Records drawn from a dataset

--- START ---

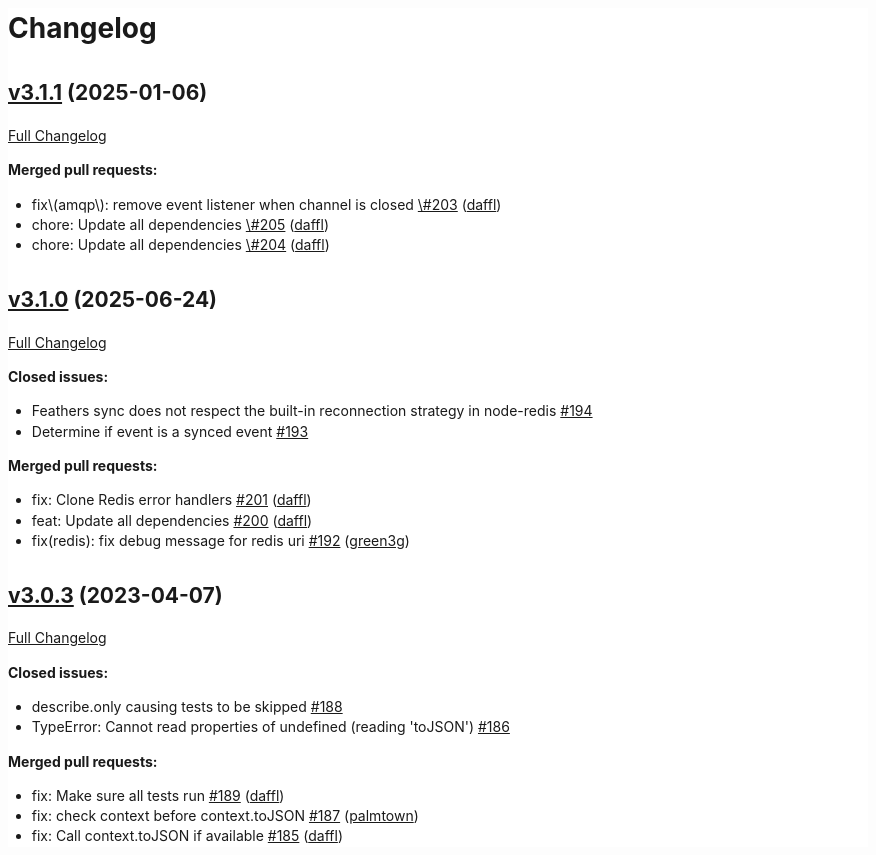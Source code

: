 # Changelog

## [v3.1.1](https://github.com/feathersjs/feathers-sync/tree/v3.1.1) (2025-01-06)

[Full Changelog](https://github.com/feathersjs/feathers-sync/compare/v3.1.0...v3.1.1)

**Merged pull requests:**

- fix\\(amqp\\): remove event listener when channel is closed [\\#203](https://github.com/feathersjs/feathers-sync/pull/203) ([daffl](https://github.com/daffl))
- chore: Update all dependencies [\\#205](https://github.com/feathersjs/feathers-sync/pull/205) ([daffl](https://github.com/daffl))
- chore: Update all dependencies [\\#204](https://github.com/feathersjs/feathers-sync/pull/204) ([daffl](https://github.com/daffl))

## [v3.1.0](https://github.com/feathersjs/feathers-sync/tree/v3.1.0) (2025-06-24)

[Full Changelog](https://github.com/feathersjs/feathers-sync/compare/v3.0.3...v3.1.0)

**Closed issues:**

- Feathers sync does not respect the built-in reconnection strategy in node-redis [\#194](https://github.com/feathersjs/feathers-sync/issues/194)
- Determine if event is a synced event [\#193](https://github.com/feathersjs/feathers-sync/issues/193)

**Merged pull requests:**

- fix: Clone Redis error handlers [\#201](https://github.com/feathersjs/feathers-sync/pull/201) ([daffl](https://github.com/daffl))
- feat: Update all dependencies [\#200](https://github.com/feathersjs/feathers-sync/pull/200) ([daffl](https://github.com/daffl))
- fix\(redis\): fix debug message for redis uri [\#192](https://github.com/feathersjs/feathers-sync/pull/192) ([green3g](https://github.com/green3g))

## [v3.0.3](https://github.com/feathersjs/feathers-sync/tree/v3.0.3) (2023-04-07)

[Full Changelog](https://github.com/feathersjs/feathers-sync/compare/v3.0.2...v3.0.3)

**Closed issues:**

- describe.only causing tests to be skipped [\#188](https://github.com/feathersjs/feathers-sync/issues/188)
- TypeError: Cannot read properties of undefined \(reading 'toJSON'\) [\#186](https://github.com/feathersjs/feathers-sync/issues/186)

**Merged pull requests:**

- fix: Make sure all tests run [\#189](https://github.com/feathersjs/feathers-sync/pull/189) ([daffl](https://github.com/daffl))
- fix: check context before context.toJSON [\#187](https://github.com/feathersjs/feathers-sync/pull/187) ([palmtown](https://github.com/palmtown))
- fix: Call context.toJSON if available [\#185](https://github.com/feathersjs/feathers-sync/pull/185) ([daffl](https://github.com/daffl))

--- END ---
--- START ---

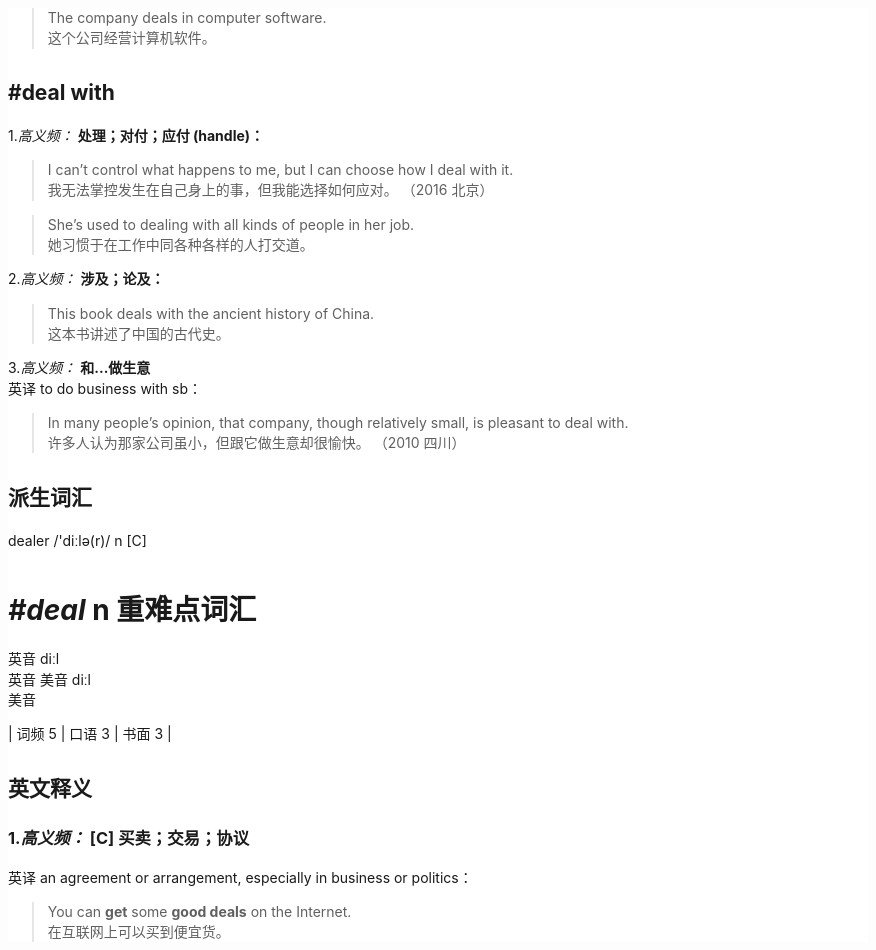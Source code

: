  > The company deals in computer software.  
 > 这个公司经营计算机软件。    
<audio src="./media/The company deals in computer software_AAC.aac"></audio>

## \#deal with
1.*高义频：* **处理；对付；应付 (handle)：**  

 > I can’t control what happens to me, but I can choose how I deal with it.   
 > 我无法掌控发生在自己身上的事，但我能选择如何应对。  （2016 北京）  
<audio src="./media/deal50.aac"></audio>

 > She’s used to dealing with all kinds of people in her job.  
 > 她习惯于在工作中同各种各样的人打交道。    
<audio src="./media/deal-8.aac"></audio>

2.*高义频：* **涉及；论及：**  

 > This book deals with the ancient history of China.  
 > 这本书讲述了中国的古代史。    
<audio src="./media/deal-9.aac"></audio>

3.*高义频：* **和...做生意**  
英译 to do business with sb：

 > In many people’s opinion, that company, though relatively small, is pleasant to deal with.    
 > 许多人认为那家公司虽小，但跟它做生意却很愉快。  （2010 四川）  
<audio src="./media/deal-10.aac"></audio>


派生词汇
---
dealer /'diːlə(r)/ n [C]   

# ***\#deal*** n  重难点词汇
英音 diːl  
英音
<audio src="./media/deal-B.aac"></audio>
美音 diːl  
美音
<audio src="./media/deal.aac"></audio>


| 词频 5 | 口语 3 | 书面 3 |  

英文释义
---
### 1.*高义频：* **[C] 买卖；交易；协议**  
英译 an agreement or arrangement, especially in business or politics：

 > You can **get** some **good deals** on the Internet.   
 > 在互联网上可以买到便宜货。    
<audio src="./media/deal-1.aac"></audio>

--- END ---
--- START ---

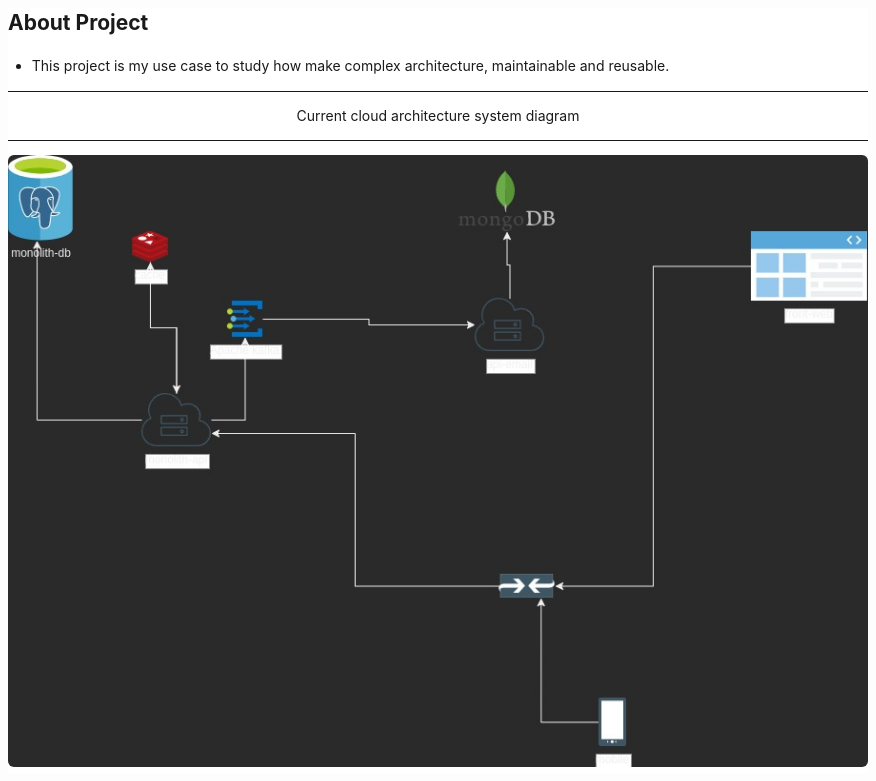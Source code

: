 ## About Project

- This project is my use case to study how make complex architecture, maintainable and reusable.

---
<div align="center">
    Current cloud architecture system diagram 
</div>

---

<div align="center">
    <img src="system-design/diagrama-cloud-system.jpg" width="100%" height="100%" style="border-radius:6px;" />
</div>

--- END ---

Write down every line of the data above that includes the string "computer".

:  > The company deals in computer software.  
<audio src="./media/The company deals in computer software_AAC.aac"></audio>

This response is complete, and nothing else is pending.